Quant aux anciens élèves de l’école qui se lancent dans des carrières politiques, ils devraient eux aussi être soumis à l’obligation de rembourser leurs frais de scolarité. Un délai de carence devrait leur être imposé avant de pouvoir se présenter à des élections. Les anciens élèves entrés en politique partagent d’ailleurs une méfiance héréditaire envers le parlementarisme. On remarque en effet qu’ils sont souvent les plus prompts à proposer de restreindre drastiquement les pouvoirs du Parlement et, en particulier, à faire le procès du bicamérisme.

Il est regrettable que des dispositions néfastes à la démocratie représentative soient souvent instillées par la haute administration. Les hauts fonctionnaires veulent souvent diminuer le nombre de parlementaires, mais rarement les effectifs des directions ministérielles ! Actuellement, les règles concernant le contenu de l’engagement décennal et le remboursement éventuel des frais de scolarité font défaut. Qui en assure le contrôle ?

L’engagement décennal doit-il être considéré comme ayant été respecté lorsqu’un énarque est engagé prématurément dans un cabinet ministériel, par une administration européenne ou internationale, ou s’il se réoriente vers une carrière universitaire ? Puisque de nombreux énarques sont également d’anciens élèves de l’École normale supérieure, l’ENS, ou de l’École polytechnique, comment est calculée, madame la ministre, la durée totale d’engagement attendue ? Enfin, dans quels délais ces remboursements sont-ils effectués ?

La haute fonction publique devrait se recentrer sur sa raison d’être : exécuter les décisions des élus de la Nation. Or on observe de plus en plus l’inverse !

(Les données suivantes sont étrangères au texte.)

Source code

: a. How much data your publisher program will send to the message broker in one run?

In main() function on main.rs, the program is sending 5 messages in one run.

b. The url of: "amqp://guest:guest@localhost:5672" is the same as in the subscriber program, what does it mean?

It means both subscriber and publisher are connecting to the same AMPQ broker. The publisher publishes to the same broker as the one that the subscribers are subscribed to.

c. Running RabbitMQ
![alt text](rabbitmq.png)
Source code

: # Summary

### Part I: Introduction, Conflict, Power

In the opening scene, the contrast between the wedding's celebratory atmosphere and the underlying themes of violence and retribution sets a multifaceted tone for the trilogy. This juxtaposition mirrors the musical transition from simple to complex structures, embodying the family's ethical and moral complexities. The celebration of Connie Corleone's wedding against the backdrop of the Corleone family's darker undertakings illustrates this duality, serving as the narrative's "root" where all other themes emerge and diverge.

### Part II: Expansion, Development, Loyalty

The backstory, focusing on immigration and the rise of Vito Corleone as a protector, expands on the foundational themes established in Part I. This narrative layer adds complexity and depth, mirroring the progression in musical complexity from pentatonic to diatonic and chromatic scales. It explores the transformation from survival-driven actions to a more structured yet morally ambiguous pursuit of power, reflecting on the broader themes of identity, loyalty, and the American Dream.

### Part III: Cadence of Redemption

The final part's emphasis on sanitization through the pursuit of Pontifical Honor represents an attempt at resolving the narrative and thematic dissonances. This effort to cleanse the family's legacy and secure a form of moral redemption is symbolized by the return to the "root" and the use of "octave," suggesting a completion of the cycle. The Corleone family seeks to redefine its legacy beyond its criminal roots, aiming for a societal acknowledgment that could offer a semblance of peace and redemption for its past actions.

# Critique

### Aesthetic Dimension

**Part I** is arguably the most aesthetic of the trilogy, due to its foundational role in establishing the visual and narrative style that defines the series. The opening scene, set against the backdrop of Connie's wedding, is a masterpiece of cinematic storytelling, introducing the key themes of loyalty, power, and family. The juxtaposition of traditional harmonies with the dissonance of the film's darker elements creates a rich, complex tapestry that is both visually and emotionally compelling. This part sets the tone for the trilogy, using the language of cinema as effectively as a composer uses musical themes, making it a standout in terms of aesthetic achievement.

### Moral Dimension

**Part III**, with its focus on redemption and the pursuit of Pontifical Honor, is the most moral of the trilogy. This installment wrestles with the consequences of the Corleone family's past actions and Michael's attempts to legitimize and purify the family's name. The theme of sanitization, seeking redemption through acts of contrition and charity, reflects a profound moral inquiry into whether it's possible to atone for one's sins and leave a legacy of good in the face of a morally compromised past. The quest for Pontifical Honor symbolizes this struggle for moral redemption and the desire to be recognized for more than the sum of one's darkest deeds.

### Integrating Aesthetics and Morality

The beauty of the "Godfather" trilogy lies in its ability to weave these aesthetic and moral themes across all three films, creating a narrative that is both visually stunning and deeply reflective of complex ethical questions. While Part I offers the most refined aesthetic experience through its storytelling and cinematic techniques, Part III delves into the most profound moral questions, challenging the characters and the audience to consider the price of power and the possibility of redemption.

Enfin, le poids des grands corps, en particulier du Conseil d’État, a des conséquences plus indirectes sur la vie de notre nation, comme j’ai eu l’occasion de le constater en ma qualité de rapporteur de la commission d’enquête sur le bilan et le contrôle de la création, de l’organisation, de l’activité et de la gestion des autorités administratives indépendantes. J’ai été frappé par le mépris affiché par certains présidents, certes, minoritaires, vis-à-vis de la représentation parlementaire.

L’inflation constante des directions centrales des ministères, la multiplication des autorités, agences et hauts conseils est une autre conséquence du poids des membres de ces grands corps, pour lesquels il faut parfois inventer des distinctions afin d’assurer leur avancement.

Enfin, et surtout, il en résulte une véritable « diarrhée réglementaire », au point qu’on a parfois le sentiment que la machine administrative a inventé le mouvement perpétuel.

Il est clair que, plus que pour toute autre, la pérennité de cette école repose sur sa capacité à intégrer ces critiques et à se réformer. Nous considérons qu’une telle réforme doit porter à la fois sur le recrutement, la formation et le cursus professionnel du haut fonctionnaire énarque.

Plusieurs pistes peuvent être explorées. En matière de recrutement, la possibilité d’aménager des passerelles avec le milieu universitaire pourrait être étudiée, car elle pourrait apporter un peu de diversité. La refondation des épreuves pourrait être approfondie en veillant à évaluer la capacité des candidats à répondre à une commande politique et en accordant moins de poids à l’épreuve de culture générale.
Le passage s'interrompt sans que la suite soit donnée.